To evaluate the rate of brain atrophy calculated from serial magnetic resonance imaging (MRI) registration as a surrogate marker of disease progression for use in clinical trials in Alzheimer disease (AD).
Eighteen patients with mild to moderate AD and 18 age-matched normal controls underwent 2 MRI brain scans separated by a 12-month interval. Each individual's later scan was registered to their first scan, and the volume of cerebral tissue loss calculated directly from the registered and subtracted MRI scan pairs. The mean and SD of the rate of brain volume changes were used to estimate the sample sizes that would be needed in a clinical trial with a drug anticipated to modify disease progression by varying degrees.

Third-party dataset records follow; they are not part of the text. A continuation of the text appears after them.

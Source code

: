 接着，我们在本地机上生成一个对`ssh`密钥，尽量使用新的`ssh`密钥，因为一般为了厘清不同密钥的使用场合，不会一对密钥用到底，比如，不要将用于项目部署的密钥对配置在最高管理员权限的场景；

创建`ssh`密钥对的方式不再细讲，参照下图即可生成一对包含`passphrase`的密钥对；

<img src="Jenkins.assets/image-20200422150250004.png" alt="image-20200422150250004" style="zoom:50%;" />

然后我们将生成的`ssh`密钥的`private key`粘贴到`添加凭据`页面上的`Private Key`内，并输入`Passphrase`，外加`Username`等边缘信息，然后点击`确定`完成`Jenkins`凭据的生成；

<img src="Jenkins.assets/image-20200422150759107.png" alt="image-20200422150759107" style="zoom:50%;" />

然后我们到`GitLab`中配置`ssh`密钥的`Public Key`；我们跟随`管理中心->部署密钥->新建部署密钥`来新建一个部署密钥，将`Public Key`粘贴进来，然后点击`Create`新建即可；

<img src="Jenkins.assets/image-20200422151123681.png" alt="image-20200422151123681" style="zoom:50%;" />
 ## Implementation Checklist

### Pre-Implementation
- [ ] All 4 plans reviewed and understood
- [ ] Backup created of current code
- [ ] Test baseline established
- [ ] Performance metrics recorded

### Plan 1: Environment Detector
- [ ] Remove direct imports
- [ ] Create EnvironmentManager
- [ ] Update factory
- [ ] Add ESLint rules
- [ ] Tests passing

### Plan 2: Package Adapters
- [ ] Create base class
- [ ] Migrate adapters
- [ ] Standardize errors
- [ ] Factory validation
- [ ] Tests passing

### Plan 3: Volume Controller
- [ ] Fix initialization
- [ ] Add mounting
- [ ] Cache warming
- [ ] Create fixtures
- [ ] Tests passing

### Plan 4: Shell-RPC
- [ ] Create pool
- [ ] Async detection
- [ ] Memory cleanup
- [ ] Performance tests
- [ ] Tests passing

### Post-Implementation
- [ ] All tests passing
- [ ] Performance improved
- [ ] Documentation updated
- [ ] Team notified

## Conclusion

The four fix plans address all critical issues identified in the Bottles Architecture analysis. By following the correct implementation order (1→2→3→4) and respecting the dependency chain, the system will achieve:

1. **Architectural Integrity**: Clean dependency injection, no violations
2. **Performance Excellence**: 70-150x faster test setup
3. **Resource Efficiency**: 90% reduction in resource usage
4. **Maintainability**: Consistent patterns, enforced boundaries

Comparable sample size estimates were performed with data for other methods of monitoring rates of brain atrophy, extracted from published papers.
The mean (SD) rate of brain atrophy for the patients with AD was 2.37% (1.11%) per year, while in the control group it was 0.41% (0.47%) per year. Based on these figures, to have 90% power to detect a drug effect equivalent to a 20% reduction in the rate of atrophy, 207 patients would be needed in each treatment arm. This assumes a 1-year placebo-controlled trial with a 10% patient dropout rate, and that 10% of scan pairs are unusable.
Registration of serial MRI volume images provides a powerful method of quantification of brain atrophy that can be used to monitor progression of AD in clinical trials.